## Task directions:
Give back the entire listing that follows, exactly.

☆ ☆ ☆ ☆ ☆

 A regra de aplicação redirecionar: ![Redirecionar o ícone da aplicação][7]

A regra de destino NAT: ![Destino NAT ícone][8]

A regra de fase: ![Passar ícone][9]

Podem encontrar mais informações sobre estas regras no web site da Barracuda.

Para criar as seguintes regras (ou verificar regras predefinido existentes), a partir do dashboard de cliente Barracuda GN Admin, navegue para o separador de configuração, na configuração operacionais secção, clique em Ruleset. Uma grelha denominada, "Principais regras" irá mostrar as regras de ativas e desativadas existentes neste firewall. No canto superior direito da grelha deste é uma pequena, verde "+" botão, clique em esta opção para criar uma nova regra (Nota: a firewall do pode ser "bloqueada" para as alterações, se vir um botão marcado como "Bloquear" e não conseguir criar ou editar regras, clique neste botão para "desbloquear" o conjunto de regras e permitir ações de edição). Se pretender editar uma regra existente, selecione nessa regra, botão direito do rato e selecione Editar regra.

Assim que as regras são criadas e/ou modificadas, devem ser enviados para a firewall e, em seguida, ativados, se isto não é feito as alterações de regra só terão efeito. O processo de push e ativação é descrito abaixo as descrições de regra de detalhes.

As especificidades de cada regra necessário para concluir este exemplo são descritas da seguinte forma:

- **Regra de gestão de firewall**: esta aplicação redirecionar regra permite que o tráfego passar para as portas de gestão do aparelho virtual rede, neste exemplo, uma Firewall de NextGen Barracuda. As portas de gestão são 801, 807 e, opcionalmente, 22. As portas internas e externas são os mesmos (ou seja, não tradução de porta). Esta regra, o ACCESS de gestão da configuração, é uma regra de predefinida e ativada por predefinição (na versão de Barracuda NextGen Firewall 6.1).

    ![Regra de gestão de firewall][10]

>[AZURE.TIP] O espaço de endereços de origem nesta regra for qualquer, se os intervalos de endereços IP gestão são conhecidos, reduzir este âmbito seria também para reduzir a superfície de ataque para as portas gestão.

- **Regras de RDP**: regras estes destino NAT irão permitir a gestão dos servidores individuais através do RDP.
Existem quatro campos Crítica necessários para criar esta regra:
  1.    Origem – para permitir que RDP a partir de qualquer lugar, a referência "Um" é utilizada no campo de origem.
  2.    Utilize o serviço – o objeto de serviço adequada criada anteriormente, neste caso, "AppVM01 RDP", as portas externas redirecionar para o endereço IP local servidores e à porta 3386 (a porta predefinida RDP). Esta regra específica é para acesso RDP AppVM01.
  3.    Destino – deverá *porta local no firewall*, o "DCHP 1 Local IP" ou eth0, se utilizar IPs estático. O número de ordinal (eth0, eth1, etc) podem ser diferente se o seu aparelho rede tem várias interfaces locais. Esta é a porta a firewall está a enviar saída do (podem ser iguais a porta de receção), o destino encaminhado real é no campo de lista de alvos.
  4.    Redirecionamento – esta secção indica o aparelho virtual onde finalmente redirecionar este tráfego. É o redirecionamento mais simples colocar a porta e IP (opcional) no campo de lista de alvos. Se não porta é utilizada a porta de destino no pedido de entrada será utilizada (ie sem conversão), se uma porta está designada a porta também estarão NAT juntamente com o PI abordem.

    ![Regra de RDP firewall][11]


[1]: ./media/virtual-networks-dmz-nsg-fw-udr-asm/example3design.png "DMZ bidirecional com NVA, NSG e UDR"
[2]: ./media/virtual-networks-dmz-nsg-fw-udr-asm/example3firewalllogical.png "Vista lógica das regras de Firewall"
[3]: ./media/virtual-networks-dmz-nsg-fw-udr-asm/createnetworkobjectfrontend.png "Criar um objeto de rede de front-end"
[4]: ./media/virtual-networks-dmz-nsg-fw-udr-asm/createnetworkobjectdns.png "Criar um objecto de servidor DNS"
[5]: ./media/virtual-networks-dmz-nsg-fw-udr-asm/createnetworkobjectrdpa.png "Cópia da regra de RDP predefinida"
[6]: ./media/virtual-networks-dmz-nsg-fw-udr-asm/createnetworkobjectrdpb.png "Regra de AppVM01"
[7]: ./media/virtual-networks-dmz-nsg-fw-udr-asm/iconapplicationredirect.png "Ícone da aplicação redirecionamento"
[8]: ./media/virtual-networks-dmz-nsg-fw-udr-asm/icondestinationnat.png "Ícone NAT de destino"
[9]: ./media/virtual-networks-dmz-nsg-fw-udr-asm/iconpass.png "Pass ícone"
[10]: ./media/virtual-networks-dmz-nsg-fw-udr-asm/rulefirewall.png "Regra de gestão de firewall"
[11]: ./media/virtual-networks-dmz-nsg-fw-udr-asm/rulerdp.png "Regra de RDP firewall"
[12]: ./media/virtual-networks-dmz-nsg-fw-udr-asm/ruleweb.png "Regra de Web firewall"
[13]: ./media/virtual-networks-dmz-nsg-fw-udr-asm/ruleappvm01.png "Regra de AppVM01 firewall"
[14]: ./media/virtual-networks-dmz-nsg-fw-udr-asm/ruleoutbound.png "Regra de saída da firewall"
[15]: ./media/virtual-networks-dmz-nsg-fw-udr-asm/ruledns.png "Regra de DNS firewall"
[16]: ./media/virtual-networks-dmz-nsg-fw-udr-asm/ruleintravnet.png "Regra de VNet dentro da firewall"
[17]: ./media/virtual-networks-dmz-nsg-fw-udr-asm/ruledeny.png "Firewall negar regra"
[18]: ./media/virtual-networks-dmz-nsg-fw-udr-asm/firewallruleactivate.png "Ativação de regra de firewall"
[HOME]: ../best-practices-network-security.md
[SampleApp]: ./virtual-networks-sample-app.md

☆ ☆ ☆ ☆ ☆

## Response to this task:
 A regra de aplicação redirecionar: ![Redirecionar o ícone da aplicação][7]

A regra de destino NAT: ![Destino NAT ícone][8]

A regra de fase: ![Passar ícone][9]

Podem encontrar mais informações sobre estas regras no web site da Barracuda.

Para criar as seguintes regras (ou verificar regras predefinido existentes), a partir do dashboard de cliente Barracuda GN Admin, navegue para o separador de configuração, na configuração operacionais secção, clique em Ruleset. Uma grelha denominada, "Principais regras" irá mostrar as regras de ativas e desativadas existentes neste firewall. No canto superior direito da grelha deste é uma pequena, verde "+" botão, clique em esta opção para criar uma nova regra (Nota: a firewall do pode ser "bloqueada" para as alterações, se vir um botão marcado como "Bloquear" e não conseguir criar ou editar regras, clique neste botão para "desbloquear" o conjunto de regras e permitir ações de edição). Se pretender editar uma regra existente, selecione nessa regra, botão direito do rato e selecione Editar regra.

Assim que as regras são criadas e/ou modificadas, devem ser enviados para a firewall e, em seguida, ativados, se isto não é feito as alterações de regra só terão efeito. O processo de push e ativação é descrito abaixo as descrições de regra de detalhes.

As especificidades de cada regra necessário para concluir este exemplo são descritas da seguinte forma:

- **Regra de gestão de firewall**: esta aplicação redirecionar regra permite que o tráfego passar para as portas de gestão do aparelho virtual rede, neste exemplo, uma Firewall de NextGen Barracuda. As portas de gestão são 801, 807 e, opcionalmente, 22. As portas internas e externas são os mesmos (ou seja, não tradução de porta). Esta regra, o ACCESS de gestão da configuração, é uma regra de predefinida e ativada por predefinição (na versão de Barracuda NextGen Firewall 6.1).

    ![Regra de gestão de firewall][10]

>[AZURE.TIP] O espaço de endereços de origem nesta regra for qualquer, se os intervalos de endereços IP gestão são conhecidos, reduzir este âmbito seria também para reduzir a superfície de ataque para as portas gestão.

- **Regras de RDP**: regras estes destino NAT irão permitir a gestão dos servidores individuais através do RDP.
Existem quatro campos Crítica necessários para criar esta regra:
  1.    Origem – para permitir que RDP a partir de qualquer lugar, a referência "Um" é utilizada no campo de origem.
  2.    Utilize o serviço – o objeto de serviço adequada criada anteriormente, neste caso, "AppVM01 RDP", as portas externas redirecionar para o endereço IP local servidores e à porta 3386 (a porta predefinida RDP). Esta regra específica é para acesso RDP AppVM01.
  3.    Destino – deverá *porta local no firewall*, o "DCHP 1 Local IP" ou eth0, se utilizar IPs estático. O número de ordinal (eth0, eth1, etc) podem ser diferente se o seu aparelho rede tem várias interfaces locais. Esta é a porta a firewall está a enviar saída do (podem ser iguais a porta de receção), o destino encaminhado real é no campo de lista de alvos.
  4.    Redirecionamento – esta secção indica o aparelho virtual onde finalmente redirecionar este tráfego. É o redirecionamento mais simples colocar a porta e IP (opcional) no campo de lista de alvos. Se não porta é utilizada a porta de destino no pedido de entrada será utilizada (ie sem conversão), se uma porta está designada a porta também estarão NAT juntamente com o PI abordem.

    ![Regra de RDP firewall][11]


[1]: ./media/virtual-networks-dmz-nsg-fw-udr-asm/example3design.png "DMZ bidirecional com NVA, NSG e UDR"
[2]: ./media/virtual-networks-dmz-nsg-fw-udr-asm/example3firewalllogical.png "Vista lógica das regras de Firewall"
[3]: ./media/virtual-networks-dmz-nsg-fw-udr-asm/createnetworkobjectfrontend.png "Criar um objeto de rede de front-end"
[4]: ./media/virtual-networks-dmz-nsg-fw-udr-asm/createnetworkobjectdns.png "Criar um objecto de servidor DNS"
[5]: ./media/virtual-networks-dmz-nsg-fw-udr-asm/createnetworkobjectrdpa.png "Cópia da regra de RDP predefinida"
[6]: ./media/virtual-networks-dmz-nsg-fw-udr-asm/createnetworkobjectrdpb.png "Regra de AppVM01"
[7]: ./media/virtual-networks-dmz-nsg-fw-udr-asm/iconapplicationredirect.png "Ícone da aplicação redirecionamento"
[8]: ./media/virtual-networks-dmz-nsg-fw-udr-asm/icondestinationnat.png "Ícone NAT de destino"
[9]: ./media/virtual-networks-dmz-nsg-fw-udr-asm/iconpass.png "Pass ícone"
[10]: ./media/virtual-networks-dmz-nsg-fw-udr-asm/rulefirewall.png "Regra de gestão de firewall"
[11]: ./media/virtual-networks-dmz-nsg-fw-udr-asm/rulerdp.png "Regra de RDP firewall"
[12]: ./media/virtual-networks-dmz-nsg-fw-udr-asm/ruleweb.png "Regra de Web firewall"
[13]: ./media/virtual-networks-dmz-nsg-fw-udr-asm/ruleappvm01.png "Regra de AppVM01 firewall"
[14]: ./media/virtual-networks-dmz-nsg-fw-udr-asm/ruleoutbound.png "Regra de saída da firewall"
[15]: ./media/virtual-networks-dmz-nsg-fw-udr-asm/ruledns.png "Regra de DNS firewall"
[16]: ./media/virtual-networks-dmz-nsg-fw-udr-asm/ruleintravnet.png "Regra de VNet dentro da firewall"
[17]: ./media/virtual-networks-dmz-nsg-fw-udr-asm/ruledeny.png "Firewall negar regra"
[18]: ./media/virtual-networks-dmz-nsg-fw-udr-asm/firewallruleactivate.png "Ativação de regra de firewall"
[HOME]: ../best-practices-network-security.md
[SampleApp]: ./virtual-networks-sample-app.md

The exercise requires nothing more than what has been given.